Reclamation: Remembering How to Fly is a novel in progress based loosely on the author’s escape from her violently authoritarian family background and how an unexpected re-immersion into those power relations post-11.6.16 forced her to survive by reclaiming parts of herself from the white, toxically masculine vision imposed on her by her parents. (An accompanying photo-essay exhibit called “reclamation” is also in development.)


“Do you want us to pack these for you?”

She looks up from the screen at the horse of a man, smiling and rolling her eyes up at the ceiling: “Of course I forgot to empty the cupboards!”

She redirects her blue eyes to the massive kind man, then laughs at herself, inviting him to join in.

“Could you, Jav? I totally forgot the kitchen stuff! Super bright!”

“No worries. You know we’ll take care of you, Sarah! This is, what, the 5th time we’ve moved you in, like, five years? You know we got this.”

“Thank you—I adore you guys!” she blows toward the retreating hulk, laughing again. The one constant in her life since starting this journey: her moving company team.

She watches Jav pick up the boxes—gosh she missed these guys—looking quickly back at her screen, with a little smile, as he heads back in her direction and to the full kitchen cupboards.

The sun breaks through drifting fog, opening up a light blue section of the sky’s face, then covers it again in seconds, changing the light; changing everything in it. Sun on skin smells sweet, and her entire being is transported to spring at home, on glorious trails, on green-gold rolling hills surrounded by glorious oak and bay trees; life and smiles and variety and choices. Home.

“You want us to wrap the CDs and DVDs for you? How about the books and this old radio?” Like fog pulled up and over the cypresses on the ridge, her attention is pulled back to Jav and the Oregon “old tech corner” she re-created here, in California. All her old music and stories and media, whose human voices kept her company when there was no electronic world for 8 months in her little red house in the trees.

“That’s okay, you don’t have to—I’m just bagging them up and giving them to the Farmer’s Market tomorrow! Thank you, though!”
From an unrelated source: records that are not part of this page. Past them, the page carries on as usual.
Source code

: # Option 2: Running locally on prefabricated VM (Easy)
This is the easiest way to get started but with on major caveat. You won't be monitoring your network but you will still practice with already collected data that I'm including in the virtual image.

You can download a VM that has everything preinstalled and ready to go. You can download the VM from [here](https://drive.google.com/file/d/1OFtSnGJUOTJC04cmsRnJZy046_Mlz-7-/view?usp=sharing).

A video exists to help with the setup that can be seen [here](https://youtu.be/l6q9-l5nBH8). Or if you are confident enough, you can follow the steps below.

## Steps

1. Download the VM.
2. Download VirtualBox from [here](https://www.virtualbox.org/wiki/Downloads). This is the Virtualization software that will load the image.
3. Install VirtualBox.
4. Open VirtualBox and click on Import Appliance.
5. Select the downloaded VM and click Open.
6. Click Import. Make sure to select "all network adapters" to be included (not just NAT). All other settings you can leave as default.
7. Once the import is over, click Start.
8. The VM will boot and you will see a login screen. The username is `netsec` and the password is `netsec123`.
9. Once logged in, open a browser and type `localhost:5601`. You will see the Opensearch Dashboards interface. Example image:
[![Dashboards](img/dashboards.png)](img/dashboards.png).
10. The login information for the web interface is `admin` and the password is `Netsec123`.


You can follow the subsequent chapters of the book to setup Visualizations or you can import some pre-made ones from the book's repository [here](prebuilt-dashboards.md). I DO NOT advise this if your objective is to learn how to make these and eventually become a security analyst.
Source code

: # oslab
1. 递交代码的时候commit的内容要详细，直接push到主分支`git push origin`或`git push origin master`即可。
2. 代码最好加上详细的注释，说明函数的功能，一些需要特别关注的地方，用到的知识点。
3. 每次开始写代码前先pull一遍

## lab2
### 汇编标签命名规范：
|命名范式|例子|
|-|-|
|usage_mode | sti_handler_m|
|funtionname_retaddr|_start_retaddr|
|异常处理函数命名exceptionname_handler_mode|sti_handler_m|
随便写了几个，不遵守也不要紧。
Last stop before home, and this is the last of most of the household stuff she owns, except art, some furniture, her hiking shoes, and some personal things. Everything else goes to others who need it in this little town, like the last two little towns. She loves how concise her life is now; nothing extra, just who and what matters.
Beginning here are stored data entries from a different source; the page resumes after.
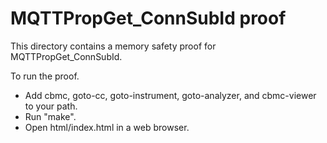 MQTTPropGet_ConnSubId proof
==============

This directory contains a memory safety proof for MQTTPropGet_ConnSubId.

To run the proof.
* Add cbmc, goto-cc, goto-instrument, goto-analyzer, and cbmc-viewer
  to your path.
* Run "make".
* Open html/index.html in a web browser.
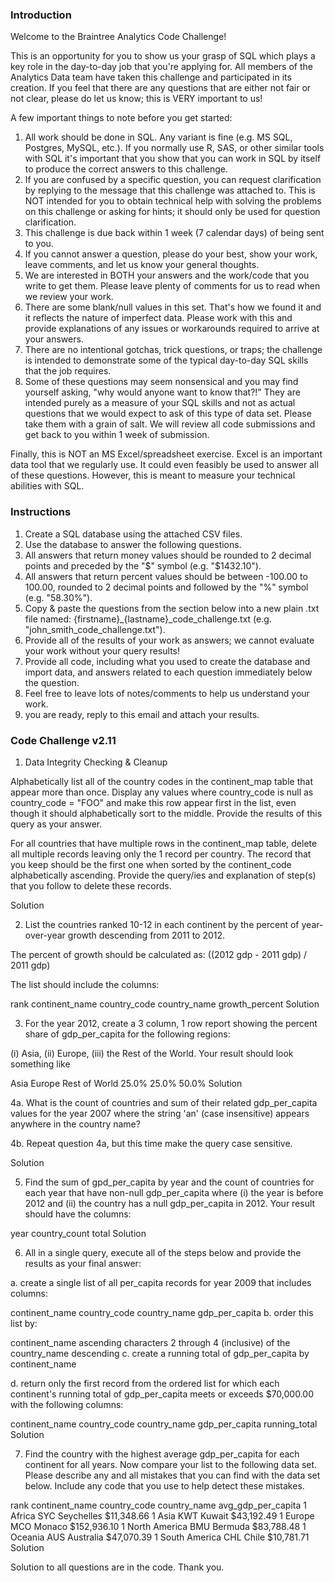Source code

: ### Introduction
Welcome to the Braintree Analytics Code Challenge!

This is an opportunity for you to show us your grasp of SQL which plays a key role in the day-to-day job that you're applying for. All members of the Analytics Data team have taken this challenge and participated in its creation. If you feel that there are any questions that are either not fair or not clear, please do let us know; this is VERY important to us!

A few important things to note before you get started:

1. All work should be done in SQL. Any variant is fine (e.g. MS SQL, Postgres, MySQL, etc.). If you normally use R, SAS, or other similar tools with SQL it's important that you show that you can work in SQL by itself to produce the correct answers to this challenge.
2. If you are confused by a specific question, you can request clarification by replying to the message that this challenge was attached to. This is NOT intended for you to obtain technical help with solving the problems on this challenge or asking for hints; it should only be used for question clarification.
3. This challenge is due back within 1 week (7 calendar days) of being sent to you.
4. If you cannot answer a question, please do your best, show your work, leave comments, and let us know your general thoughts.
5. We are interested in BOTH your answers and the work/code that you write to get them. Please leave plenty of comments for us to read when we review your work.
6. There are some blank/null values in this set. That's how we found it and it reflects the nature of imperfect data. Please work with this and provide explanations of any issues or workarounds required to arrive at your answers.
7. There are no intentional gotchas, trick questions, or traps; the challenge is intended to demonstrate some of the typical day-to-day SQL skills that the job requires.
8. Some of these questions may seem nonsensical and you may find yourself asking, "why would anyone want to know that?!" They are intended purely as a measure of your SQL skills and not as actual questions that we would expect to ask of this type of data set. Please take them with a grain of salt.
We will review all code submissions and get back to you within 1 week of submission.

Finally, this is NOT an MS Excel/spreadsheet exercise. Excel is an important data tool that we regularly use. It could even feasibly be used to answer all of these questions. However, this is meant to measure your technical abilities with SQL.

### Instructions
1. Create a SQL database using the attached CSV files.
2. Use the database to answer the following questions.
3. All answers that return money values should be rounded to 2 decimal points and preceded by the "$" symbol (e.g. "$1432.10").
4. All answers that return percent values should be between -100.00 to 100.00, rounded to 2 decimal points and followed by the "%" symbol (e.g. "58.30%").
5. Copy & paste the questions from the section below into a new plain .txt file named: {firstname}_{lastname}_code_challenge.txt (e.g. "john_smith_code_challenge.txt").
6. Provide all of the results of your work as answers; we cannot evaluate your work without your query results!
7. Provide all code, including what you used to create the database and import data, and answers related to each question immediately below the question.
8. Feel free to leave lots of notes/comments to help us understand your work.
9.  you are ready, reply to this email and attach your results.

### Code Challenge v2.11
1. Data Integrity Checking & Cleanup


Alphabetically list all of the country codes in the continent_map table that appear more than once. Display any values where country_code is null as country_code = "FOO" and make this row appear first in the list, even though it should alphabetically sort to the middle. Provide the results of this query as your answer.

For all countries that have multiple rows in the continent_map table, delete all multiple records leaving only the 1 record per country. The record that you keep should be the first one when sorted by the continent_code alphabetically ascending. Provide the query/ies and explanation of step(s) that you follow to delete these records.

Solution

2. List the countries ranked 10-12 in each continent by the percent of year-over-year growth descending from 2011 to 2012.

The percent of growth should be calculated as: ((2012 gdp - 2011 gdp) / 2011 gdp)

The list should include the columns:

rank
continent_name
country_code
country_name
growth_percent
Solution

3. For the year 2012, create a 3 column, 1 row report showing the percent share of gdp_per_capita for the following regions:

(i) Asia, (ii) Europe, (iii) the Rest of the World. Your result should look something like

Asia	Europe	Rest of World
25.0%	25.0%	50.0%
Solution

4a. What is the count of countries and sum of their related gdp_per_capita values for the year 2007 where the string 'an' (case insensitive) appears anywhere in the country name?

4b. Repeat question 4a, but this time make the query case sensitive.

Solution

5. Find the sum of gpd_per_capita by year and the count of countries for each year that have non-null gdp_per_capita where (i) the year is before 2012 and (ii) the country has a null gdp_per_capita in 2012. Your result should have the columns:

year
country_count
total
Solution

6. All in a single query, execute all of the steps below and provide the results as your final answer:

a. create a single list of all per_capita records for year 2009 that includes columns:

continent_name
country_code
country_name
gdp_per_capita
b. order this list by:

continent_name ascending
characters 2 through 4 (inclusive) of the country_name descending
c. create a running total of gdp_per_capita by continent_name

d. return only the first record from the ordered list for which each continent's running total of gdp_per_capita meets or exceeds $70,000.00 with the following columns:

continent_name
country_code
country_name
gdp_per_capita
running_total
Solution

7. Find the country with the highest average gdp_per_capita for each continent for all years. Now compare your list to the following data set. Please describe any and all mistakes that you can find with the data set below. Include any code that you use to help detect these mistakes.

rank	continent_name	country_code	country_name	avg_gdp_per_capita
1	Africa	SYC	Seychelles	$11,348.66
1	Asia	KWT	Kuwait	$43,192.49
1	Europe	MCO	Monaco	$152,936.10
1	North America	BMU	Bermuda	$83,788.48
1	Oceania	AUS	Australia	$47,070.39
1	South America	CHL	Chile	$10,781.71
Solution

Solution to all questions are in the code. Thank you.
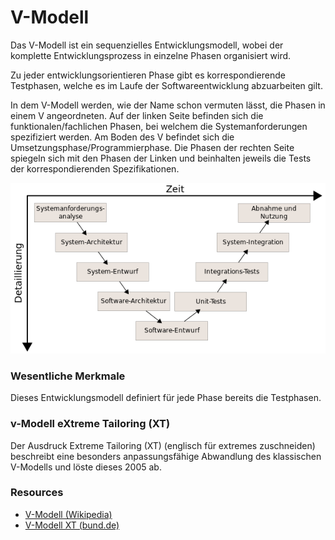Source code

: # V-Modell

Das V-Modell ist ein sequenzielles Entwicklungsmodell, wobei der
komplette Entwicklungsprozess in einzelne Phasen organisiert wird.

Zu jeder entwicklungsorientieren Phase gibt es korrespondierende Testphasen,
welche es im Laufe der Softwareentwicklung abzuarbeiten gilt.

In dem V-Modell werden, wie der Name schon vermuten lässt,
die Phasen in einem V angeordneten. Auf der linken Seite befinden sich
die funktionalen/fachlichen Phasen, bei welchem die Systemanforderungen
spezifiziert werden. Am Boden des V befindet sich die Umsetzungsphase/Programmierphase.
Die Phasen der rechten Seite spiegeln sich mit den Phasen der Linken und
beinhalten jeweils die Tests der korrespondierenden Spezifikationen.

![V-Modell (Wikipedia)](https://github.com/Gurkenschreck/FIAEP/blob/master/content/resources/img/V-Modell.png)

### Wesentliche Merkmale

Dieses Entwicklungsmodell definiert für jede Phase bereits die Testphasen.

### v-Modell eXtreme Tailoring (XT)

Der Ausdruck Extreme Tailoring (XT) (englisch für extremes zuschneiden)
beschreibt eine besonders anpassungsfähige Abwandlung des klassischen V-Modells
und löste dieses 2005 ab.

### Resources
* [V-Modell (Wikipedia)](https://de.wikipedia.org/wiki/V-Modell)
* [V-Modell XT (bund.de)](http://www.cio.bund.de/Web/DE/Architekturen-und-Standards/V-Modell-XT/vmodell_xt_node.html)
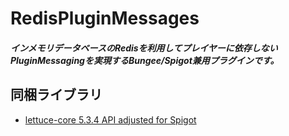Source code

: # RedisPluginMessages
##### インメモリデータベースのRedisを利用してプレイヤーに依存しないPluginMessagingを実現するBungee/Spigot兼用プラグインです。

## 同梱ライブラリ
- [lettuce-core 5.3.4 API adjusted for Spigot](https://github.com/amata1219/lettuce-core/releases/tag/5.3.4.RELEASE)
She can’t believe it’s finally happening. It happened so fast. She’d been knocking, politely (and sometimes not so politely), for 3 years, and no one responded to her. They opened the door, they looked, then they disappeared. No reflection. No feedback. The universe was clear: “These people are not your audience. You’ve confused them for family for so long that you believe you need to return, show what you’ve learned, why you left, account for your choices: show them you’re the intellectual they raised.”
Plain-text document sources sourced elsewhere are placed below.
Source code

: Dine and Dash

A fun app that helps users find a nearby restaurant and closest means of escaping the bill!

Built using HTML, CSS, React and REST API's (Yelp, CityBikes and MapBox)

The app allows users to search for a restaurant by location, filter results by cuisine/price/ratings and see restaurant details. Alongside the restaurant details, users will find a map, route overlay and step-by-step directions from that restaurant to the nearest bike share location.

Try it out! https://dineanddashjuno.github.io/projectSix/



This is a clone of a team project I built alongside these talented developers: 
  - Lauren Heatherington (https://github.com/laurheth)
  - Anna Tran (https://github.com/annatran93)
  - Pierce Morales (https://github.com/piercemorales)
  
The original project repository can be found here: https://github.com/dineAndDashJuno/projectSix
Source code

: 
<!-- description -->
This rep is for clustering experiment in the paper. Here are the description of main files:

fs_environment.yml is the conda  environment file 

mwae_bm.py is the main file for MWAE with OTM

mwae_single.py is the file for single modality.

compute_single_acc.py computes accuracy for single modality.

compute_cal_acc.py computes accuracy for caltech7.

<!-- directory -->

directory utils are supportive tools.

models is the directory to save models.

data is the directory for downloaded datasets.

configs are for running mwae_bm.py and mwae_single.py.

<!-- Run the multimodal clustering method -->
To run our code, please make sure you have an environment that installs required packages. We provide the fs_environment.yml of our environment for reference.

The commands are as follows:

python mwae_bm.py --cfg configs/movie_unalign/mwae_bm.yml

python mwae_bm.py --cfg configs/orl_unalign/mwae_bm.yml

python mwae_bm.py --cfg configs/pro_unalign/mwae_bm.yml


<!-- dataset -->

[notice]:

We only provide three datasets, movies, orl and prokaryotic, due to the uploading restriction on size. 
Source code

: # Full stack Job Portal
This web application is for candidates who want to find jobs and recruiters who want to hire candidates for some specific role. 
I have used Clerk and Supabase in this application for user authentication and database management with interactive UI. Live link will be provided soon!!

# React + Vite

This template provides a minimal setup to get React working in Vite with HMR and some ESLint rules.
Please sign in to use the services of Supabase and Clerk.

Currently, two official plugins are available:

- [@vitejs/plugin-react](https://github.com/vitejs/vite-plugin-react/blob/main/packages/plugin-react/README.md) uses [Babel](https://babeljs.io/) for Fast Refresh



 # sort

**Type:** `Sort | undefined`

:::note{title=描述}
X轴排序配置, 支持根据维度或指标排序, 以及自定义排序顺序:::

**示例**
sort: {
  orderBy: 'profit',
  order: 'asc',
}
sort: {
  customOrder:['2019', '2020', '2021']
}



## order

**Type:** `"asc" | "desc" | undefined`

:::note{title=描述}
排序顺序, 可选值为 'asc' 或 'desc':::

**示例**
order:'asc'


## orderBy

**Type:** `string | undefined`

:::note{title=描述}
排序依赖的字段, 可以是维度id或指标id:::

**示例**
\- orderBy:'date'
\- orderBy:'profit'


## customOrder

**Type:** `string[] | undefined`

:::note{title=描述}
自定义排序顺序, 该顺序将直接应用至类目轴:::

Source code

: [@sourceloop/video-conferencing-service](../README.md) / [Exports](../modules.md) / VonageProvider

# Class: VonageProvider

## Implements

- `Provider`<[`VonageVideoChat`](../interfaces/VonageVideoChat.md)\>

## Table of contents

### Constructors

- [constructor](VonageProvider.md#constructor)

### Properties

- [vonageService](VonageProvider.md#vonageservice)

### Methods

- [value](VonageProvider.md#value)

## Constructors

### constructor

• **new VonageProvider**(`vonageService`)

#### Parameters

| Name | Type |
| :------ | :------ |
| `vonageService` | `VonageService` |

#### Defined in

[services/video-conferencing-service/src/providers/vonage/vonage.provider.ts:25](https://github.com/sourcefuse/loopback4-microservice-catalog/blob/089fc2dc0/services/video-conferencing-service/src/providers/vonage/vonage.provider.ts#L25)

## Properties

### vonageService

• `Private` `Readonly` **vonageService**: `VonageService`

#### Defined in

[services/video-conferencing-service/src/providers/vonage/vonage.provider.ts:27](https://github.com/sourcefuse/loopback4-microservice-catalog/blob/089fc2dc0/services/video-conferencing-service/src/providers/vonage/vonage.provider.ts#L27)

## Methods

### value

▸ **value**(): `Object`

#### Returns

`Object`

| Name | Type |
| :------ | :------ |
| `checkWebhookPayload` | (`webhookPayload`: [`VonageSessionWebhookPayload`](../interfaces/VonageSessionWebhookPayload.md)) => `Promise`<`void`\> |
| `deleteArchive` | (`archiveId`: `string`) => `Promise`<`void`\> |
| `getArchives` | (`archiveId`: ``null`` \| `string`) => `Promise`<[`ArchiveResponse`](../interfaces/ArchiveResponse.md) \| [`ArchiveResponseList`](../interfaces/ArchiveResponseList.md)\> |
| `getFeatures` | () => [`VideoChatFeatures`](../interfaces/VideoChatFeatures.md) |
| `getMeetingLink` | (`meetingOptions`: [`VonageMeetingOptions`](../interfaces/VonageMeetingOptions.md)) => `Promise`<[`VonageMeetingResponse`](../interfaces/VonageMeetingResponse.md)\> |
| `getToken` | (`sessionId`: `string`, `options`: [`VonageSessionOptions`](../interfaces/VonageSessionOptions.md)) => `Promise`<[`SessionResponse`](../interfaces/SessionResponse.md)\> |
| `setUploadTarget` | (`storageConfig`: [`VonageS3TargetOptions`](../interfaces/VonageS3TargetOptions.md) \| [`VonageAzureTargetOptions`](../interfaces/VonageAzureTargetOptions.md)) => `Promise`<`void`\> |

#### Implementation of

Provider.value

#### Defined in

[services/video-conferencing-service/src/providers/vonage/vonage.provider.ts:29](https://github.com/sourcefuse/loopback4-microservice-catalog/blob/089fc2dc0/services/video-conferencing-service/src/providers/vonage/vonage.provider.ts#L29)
She has family now, though, real family. She can let go of the professionals who she’d cast in the role of family for decades. She has a sister to love now.

She’s finally forgiven herself for being such a dick most of her life. She walked through a big chunk of her life like a straight white entitled male, the son her father and mother hand-raised; her intellect the only way she was practiced at being human. When she started this journey five years ago, there was no one in the world she detested more than who she’d become, who she was in the world: just a collection of skills others wanted or needed. Being a whole human had always eluded her; she’d spent most of her life in emotional hiding. If nothing’d changed, she knew where it would’ve ended: with her cashing out, one way or another. It didn’t end that way, though. She’s a whole human being now: emotional, vulnerable, strong, smart, and full of love. Awkward. Earnest. Present.

“So did you finish that book you were working on, that one you went to Oregon to write?”

Jesse, Jav’s partner, is holding different sized flat packing boxes for the art in his brown hands. She reaches her white hands out to take the biggest flat box from him, the one about to slide out. Touching Jesse’s hand, she remembers that a brown man’s generosity and kindness made the last five years’ journey possible. A deep, grounding sense of purpose fills her suddenly; warms her body, relaxes it. She knows that none of this was an accident

“The universe had other plans for me, Jesse, I swear! I didn’t plan any of this stuff! Working on a bunch of different things now! I had no control over the last few years—just been riding and responding, making a little noise, and trying not to fall off the edge of the world!”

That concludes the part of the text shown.